I'll be honest...I'm not writing down all these great little stories and moments that happen EVERY day here to me in NYC. There's just so many. There's so many random thoughts that hit me. There's random moments that I just KNOW are planted FOR me from God. I really really should write them down...you know my memory won't hold them long. Anyway. I'll try to give you a glimpse from this last week.
--------------------------------------------------
First of all, God SHOCKED me with something this week. A good shock. I don't know what to think of it really, but something I've been praying for for so long, took a step forward in happening. Too personal to write on here...but, God is so good to me. I don't know why honestly. But He's just so good to me.

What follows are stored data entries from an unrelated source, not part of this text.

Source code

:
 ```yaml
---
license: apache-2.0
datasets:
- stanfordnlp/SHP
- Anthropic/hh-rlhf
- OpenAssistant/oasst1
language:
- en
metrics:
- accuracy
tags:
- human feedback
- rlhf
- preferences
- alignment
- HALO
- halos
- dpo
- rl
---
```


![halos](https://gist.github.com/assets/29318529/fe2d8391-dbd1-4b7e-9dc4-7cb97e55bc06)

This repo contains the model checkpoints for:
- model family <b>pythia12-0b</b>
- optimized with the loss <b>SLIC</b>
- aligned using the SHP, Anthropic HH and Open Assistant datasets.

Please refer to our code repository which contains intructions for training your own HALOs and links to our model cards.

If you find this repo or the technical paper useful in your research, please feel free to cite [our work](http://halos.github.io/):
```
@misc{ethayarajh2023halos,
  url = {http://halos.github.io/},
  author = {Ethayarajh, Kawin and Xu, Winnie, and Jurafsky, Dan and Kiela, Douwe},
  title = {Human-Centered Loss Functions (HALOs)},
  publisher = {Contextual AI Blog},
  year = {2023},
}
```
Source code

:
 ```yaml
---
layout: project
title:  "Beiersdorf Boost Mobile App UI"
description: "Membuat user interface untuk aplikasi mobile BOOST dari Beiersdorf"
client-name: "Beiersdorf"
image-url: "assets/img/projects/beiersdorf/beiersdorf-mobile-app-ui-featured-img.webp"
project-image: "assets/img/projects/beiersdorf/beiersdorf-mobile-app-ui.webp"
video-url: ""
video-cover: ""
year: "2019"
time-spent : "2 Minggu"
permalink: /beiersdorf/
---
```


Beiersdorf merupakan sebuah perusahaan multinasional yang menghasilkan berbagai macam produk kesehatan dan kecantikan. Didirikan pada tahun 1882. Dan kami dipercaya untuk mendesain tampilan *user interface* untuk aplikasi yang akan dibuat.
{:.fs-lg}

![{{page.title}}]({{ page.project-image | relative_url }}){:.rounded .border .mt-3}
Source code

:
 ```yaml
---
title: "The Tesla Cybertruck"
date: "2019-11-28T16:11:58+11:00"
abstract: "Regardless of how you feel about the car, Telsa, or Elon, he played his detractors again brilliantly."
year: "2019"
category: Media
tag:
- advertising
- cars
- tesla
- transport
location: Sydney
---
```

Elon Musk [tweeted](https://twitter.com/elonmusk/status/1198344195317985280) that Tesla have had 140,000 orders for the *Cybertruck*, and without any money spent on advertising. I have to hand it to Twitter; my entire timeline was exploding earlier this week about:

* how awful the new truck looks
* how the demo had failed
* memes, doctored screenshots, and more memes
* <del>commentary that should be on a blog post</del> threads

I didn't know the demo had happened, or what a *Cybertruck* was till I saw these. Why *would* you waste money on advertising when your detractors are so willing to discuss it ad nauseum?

Ok so this next thing is not something I'm telling you because I want to brag...or try to make myself sound good...because I wasn't planning on telling anyone. I just thought, God did something really moving TO me. This Wednesday, a lady ordered a burrito and she saw that we put the wrong beans in it. (Black ones, instead of Pinto ha) Well, my boss about dumps it in the trash and I go "STOP! Ha...can I have that?" They were gonna chunk it! There are soooo many homeless and hungry people outside on this cold cold night...and we're sitting here throwing away BIG WARM BURRITOS. Uh...no. So. I ask for it. They go..."You want to take it?" HA. Yes.
So I get off about 20 min later....and I decide to go to 34th St. Penn Station to pick up my train ticket for home...just because I had time. Well, I grabbed the burrito bag and put on my backpack and walked out the door.
"Ok God...present me with a homeless person to give this burrito to please."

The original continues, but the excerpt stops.